┌────────
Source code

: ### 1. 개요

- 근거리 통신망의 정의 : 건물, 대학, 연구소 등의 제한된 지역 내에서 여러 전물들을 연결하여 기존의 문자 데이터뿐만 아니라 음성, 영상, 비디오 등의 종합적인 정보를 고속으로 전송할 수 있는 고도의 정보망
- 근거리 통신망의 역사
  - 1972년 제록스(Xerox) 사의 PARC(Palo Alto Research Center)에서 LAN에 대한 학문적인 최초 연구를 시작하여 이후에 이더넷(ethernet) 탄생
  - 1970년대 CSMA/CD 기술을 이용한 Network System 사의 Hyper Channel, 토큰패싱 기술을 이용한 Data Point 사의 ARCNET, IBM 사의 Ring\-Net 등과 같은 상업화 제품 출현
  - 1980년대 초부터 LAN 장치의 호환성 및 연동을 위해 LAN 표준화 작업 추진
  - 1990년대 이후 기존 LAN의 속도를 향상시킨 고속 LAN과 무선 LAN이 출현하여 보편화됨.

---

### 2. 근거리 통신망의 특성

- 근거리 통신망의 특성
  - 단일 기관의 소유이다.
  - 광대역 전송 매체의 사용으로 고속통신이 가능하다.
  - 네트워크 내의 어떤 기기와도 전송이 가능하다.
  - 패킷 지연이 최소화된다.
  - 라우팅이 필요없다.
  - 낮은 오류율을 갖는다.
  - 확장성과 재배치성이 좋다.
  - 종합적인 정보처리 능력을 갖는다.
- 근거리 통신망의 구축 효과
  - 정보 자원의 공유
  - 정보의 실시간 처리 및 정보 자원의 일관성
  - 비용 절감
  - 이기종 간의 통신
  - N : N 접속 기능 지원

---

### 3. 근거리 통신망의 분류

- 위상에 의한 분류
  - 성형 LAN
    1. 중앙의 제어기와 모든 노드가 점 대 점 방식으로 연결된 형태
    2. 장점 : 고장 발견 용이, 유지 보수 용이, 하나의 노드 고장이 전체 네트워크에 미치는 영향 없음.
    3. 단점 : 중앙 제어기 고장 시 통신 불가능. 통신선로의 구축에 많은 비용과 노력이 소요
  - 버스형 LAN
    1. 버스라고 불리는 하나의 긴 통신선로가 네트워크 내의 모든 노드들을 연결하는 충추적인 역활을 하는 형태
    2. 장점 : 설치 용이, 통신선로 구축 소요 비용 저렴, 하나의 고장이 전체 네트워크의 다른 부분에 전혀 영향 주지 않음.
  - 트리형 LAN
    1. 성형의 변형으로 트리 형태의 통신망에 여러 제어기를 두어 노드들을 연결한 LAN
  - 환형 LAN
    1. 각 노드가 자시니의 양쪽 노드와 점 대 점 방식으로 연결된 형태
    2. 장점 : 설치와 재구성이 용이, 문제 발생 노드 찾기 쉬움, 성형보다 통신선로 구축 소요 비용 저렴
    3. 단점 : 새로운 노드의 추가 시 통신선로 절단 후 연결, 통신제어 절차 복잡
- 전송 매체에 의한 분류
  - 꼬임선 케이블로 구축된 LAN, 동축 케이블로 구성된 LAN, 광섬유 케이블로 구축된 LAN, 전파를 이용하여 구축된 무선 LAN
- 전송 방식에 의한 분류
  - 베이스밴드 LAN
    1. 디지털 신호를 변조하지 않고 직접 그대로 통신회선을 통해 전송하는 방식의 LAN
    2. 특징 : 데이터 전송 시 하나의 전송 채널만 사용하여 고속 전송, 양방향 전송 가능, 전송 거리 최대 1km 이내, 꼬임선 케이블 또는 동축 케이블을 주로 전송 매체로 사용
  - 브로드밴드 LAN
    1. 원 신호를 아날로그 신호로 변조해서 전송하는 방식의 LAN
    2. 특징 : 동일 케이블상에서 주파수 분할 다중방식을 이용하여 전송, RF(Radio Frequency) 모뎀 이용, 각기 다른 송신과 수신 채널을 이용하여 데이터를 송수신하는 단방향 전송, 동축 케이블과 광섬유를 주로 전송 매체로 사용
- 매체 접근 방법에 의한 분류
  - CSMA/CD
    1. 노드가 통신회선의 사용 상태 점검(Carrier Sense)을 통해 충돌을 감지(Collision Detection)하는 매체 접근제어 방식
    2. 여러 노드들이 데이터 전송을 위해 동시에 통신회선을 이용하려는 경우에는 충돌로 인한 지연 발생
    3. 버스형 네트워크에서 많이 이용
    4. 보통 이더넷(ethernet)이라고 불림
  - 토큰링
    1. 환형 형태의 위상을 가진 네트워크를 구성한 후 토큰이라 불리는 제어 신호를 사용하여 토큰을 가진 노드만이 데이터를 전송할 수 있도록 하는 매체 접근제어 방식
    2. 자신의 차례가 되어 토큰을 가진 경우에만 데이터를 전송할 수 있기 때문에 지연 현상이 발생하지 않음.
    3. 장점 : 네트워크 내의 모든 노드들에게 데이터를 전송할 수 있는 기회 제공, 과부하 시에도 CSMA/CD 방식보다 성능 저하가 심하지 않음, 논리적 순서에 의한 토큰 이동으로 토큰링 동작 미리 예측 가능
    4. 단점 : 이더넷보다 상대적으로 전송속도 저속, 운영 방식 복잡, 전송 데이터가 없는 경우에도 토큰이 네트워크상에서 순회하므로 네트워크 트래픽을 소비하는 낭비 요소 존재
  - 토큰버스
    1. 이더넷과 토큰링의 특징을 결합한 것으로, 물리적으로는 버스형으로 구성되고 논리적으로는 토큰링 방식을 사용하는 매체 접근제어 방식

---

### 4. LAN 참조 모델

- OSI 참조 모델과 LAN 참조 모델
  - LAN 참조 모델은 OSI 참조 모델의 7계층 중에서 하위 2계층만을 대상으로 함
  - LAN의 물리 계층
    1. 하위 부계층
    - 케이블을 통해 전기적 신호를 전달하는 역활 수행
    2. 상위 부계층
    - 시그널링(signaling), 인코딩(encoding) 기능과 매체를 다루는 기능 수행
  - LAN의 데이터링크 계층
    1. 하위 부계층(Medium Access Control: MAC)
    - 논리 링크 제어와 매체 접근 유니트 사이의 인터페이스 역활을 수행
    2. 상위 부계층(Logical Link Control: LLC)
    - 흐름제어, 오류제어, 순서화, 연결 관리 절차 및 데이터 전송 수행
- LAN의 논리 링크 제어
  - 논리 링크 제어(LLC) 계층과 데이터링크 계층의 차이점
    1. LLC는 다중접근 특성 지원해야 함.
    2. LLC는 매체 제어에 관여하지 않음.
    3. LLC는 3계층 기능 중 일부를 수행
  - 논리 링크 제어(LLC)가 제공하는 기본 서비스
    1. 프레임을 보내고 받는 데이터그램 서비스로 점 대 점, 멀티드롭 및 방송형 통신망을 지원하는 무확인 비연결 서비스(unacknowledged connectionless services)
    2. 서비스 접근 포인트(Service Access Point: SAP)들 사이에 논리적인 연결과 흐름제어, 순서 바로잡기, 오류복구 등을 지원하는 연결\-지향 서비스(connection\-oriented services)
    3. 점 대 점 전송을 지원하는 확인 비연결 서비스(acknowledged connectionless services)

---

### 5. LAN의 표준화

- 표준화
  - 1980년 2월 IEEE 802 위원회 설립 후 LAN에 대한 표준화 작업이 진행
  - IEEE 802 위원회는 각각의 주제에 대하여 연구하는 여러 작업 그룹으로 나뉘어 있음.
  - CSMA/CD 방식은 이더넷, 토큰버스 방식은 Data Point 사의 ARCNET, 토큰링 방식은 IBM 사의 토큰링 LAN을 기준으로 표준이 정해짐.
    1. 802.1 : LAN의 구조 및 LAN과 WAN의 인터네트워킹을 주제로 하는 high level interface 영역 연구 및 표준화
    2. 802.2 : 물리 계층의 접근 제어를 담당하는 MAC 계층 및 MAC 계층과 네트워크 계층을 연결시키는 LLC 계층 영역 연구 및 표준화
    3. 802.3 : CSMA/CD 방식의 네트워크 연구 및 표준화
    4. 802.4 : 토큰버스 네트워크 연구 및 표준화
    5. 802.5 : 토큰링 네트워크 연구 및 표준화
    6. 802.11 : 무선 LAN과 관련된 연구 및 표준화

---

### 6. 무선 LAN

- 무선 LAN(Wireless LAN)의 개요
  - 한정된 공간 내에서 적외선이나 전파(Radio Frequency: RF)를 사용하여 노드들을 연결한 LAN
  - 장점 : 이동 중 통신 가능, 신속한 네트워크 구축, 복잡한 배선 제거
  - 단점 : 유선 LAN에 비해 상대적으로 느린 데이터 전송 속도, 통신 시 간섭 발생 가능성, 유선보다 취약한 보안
└────────
HOW TO COMPLETE THIS TASK -> The reply should hold only the lines from the top of the records through the line that has "- 정보 자원의 공유", each one exact.

SOLUTION ->
Source code

: ### 1. 개요

- 근거리 통신망의 정의 : 건물, 대학, 연구소 등의 제한된 지역 내에서 여러 전물들을 연결하여 기존의 문자 데이터뿐만 아니라 음성, 영상, 비디오 등의 종합적인 정보를 고속으로 전송할 수 있는 고도의 정보망
- 근거리 통신망의 역사
  - 1972년 제록스(Xerox) 사의 PARC(Palo Alto Research Center)에서 LAN에 대한 학문적인 최초 연구를 시작하여 이후에 이더넷(ethernet) 탄생
  - 1970년대 CSMA/CD 기술을 이용한 Network System 사의 Hyper Channel, 토큰패싱 기술을 이용한 Data Point 사의 ARCNET, IBM 사의 Ring\-Net 등과 같은 상업화 제품 출현
  - 1980년대 초부터 LAN 장치의 호환성 및 연동을 위해 LAN 표준화 작업 추진
  - 1990년대 이후 기존 LAN의 속도를 향상시킨 고속 LAN과 무선 LAN이 출현하여 보편화됨.

---

### 2. 근거리 통신망의 특성

- 근거리 통신망의 특성
  - 단일 기관의 소유이다.
  - 광대역 전송 매체의 사용으로 고속통신이 가능하다.
  - 네트워크 내의 어떤 기기와도 전송이 가능하다.
  - 패킷 지연이 최소화된다.
  - 라우팅이 필요없다.
  - 낮은 오류율을 갖는다.
  - 확장성과 재배치성이 좋다.
  - 종합적인 정보처리 능력을 갖는다.
- 근거리 통신망의 구축 효과
  - 정보 자원의 공유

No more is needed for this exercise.